For the entries below, report every line that includes the word "follows".

(Data under study Opens)

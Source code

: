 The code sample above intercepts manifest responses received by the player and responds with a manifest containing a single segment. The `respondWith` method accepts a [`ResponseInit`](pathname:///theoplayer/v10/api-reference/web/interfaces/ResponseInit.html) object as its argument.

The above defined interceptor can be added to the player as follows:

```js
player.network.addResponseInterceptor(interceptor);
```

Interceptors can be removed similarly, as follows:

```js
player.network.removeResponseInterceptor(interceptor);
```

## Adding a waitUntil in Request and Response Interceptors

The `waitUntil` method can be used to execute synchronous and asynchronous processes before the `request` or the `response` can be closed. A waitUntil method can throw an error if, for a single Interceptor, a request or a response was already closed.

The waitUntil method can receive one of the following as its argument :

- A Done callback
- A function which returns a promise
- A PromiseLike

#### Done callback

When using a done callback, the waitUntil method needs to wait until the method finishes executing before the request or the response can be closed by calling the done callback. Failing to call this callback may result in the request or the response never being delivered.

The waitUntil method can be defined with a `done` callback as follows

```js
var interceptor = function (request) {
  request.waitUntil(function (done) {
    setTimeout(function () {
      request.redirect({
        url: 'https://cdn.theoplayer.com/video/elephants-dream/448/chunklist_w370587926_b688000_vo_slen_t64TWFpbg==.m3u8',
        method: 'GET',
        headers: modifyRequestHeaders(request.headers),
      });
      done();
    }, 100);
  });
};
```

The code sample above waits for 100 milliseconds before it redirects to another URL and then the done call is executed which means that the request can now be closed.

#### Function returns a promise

(Data under study Closes)

**Output below:**
The above defined interceptor can be added to the player as follows:
Interceptors can be removed similarly, as follows:
The waitUntil method can be defined with a `done` callback as follows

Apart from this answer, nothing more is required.